## INSTRUCTIONS FOR THE TASK
Using the entries below, write out the line with "I now have a", the line with "To start, I", and every line in between, exactly as each is written.

-------

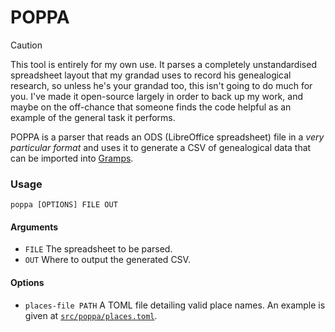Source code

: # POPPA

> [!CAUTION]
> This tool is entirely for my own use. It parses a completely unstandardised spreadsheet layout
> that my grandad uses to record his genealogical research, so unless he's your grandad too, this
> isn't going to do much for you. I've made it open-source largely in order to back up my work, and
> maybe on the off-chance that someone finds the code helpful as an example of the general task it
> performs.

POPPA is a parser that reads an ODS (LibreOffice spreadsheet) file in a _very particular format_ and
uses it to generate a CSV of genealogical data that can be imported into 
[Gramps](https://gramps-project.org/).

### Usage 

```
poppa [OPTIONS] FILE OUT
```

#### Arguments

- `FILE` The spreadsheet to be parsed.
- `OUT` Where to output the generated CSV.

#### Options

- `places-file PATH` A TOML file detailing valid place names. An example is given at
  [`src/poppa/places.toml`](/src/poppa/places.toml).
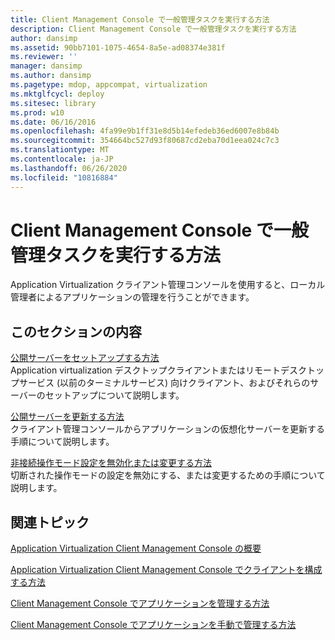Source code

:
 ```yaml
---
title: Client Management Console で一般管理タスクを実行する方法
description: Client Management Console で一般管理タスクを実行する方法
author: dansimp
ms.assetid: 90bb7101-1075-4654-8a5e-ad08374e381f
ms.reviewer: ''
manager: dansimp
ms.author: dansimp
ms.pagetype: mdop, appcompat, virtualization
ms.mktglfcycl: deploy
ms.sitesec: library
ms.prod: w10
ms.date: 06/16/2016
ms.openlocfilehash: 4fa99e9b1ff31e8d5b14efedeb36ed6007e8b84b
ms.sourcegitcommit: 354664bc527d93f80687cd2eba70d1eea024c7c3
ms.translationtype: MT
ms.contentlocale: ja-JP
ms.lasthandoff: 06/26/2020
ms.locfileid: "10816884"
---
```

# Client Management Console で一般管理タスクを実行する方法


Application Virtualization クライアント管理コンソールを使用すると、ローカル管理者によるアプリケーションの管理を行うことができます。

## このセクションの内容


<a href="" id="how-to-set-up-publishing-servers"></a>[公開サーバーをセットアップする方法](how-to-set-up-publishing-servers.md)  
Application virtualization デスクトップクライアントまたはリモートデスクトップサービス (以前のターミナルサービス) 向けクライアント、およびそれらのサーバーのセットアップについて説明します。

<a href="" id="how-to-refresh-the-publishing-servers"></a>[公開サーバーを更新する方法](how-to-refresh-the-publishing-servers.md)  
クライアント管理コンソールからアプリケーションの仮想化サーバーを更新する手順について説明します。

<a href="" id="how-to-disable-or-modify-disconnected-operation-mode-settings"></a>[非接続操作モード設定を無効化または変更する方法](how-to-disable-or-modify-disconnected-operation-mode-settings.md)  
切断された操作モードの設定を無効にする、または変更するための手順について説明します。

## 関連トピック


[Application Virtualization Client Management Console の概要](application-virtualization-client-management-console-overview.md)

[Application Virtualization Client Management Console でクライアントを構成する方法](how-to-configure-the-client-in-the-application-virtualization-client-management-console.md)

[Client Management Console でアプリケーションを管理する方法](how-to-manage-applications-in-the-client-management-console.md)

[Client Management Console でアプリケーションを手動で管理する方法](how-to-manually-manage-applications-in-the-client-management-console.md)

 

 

-------

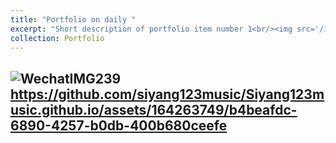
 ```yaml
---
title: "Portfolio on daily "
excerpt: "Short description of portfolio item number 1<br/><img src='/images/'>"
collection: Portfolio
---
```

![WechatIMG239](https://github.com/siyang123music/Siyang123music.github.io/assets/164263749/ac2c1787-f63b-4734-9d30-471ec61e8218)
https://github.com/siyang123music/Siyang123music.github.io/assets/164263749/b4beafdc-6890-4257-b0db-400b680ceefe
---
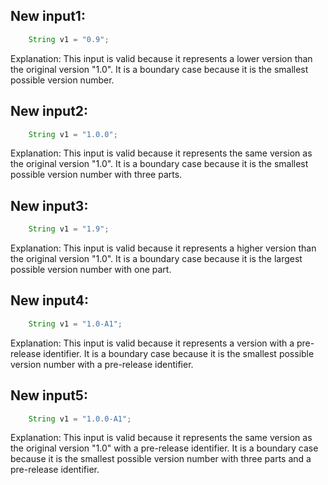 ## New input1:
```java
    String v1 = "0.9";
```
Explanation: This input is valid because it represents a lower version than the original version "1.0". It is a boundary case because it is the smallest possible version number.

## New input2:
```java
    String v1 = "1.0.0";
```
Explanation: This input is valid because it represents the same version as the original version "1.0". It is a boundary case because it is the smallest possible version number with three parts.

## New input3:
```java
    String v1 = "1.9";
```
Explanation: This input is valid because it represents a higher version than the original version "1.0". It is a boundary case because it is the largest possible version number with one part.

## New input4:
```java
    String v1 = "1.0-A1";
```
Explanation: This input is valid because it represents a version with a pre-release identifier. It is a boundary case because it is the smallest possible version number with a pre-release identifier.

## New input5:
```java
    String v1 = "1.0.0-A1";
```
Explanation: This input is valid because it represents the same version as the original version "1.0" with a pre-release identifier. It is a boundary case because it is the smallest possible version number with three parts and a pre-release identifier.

-------

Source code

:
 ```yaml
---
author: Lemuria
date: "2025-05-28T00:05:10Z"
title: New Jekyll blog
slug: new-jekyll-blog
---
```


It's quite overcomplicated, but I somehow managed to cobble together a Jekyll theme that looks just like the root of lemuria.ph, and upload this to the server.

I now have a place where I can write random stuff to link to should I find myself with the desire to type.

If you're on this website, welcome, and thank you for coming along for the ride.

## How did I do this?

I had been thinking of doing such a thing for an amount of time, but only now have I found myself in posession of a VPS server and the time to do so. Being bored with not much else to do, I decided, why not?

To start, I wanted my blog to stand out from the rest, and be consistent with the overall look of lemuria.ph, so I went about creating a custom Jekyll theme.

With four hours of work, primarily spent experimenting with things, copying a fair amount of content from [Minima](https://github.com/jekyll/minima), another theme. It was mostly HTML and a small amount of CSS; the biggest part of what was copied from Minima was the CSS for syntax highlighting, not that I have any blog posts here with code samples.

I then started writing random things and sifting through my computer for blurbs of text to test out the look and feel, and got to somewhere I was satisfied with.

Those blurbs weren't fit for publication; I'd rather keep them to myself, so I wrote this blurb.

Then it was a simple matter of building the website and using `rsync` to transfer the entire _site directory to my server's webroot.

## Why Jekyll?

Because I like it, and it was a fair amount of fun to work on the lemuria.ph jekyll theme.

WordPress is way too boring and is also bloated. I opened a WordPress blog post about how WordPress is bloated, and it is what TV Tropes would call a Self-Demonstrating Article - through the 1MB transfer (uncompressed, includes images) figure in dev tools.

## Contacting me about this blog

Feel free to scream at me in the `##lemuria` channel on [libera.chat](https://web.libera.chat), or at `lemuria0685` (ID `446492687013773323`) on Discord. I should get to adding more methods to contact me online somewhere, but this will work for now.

-------

## RESPONSE FOR THIS EXERCISE
I now have a place where I can write random stuff to link to should I find myself with the desire to type.

If you're on this website, welcome, and thank you for coming along for the ride.

## How did I do this?

I had been thinking of doing such a thing for an amount of time, but only now have I found myself in posession of a VPS server and the time to do so. Being bored with not much else to do, I decided, why not?

To start, I wanted my blog to stand out from the rest, and be consistent with the overall look of lemuria.ph, so I went about creating a custom Jekyll theme.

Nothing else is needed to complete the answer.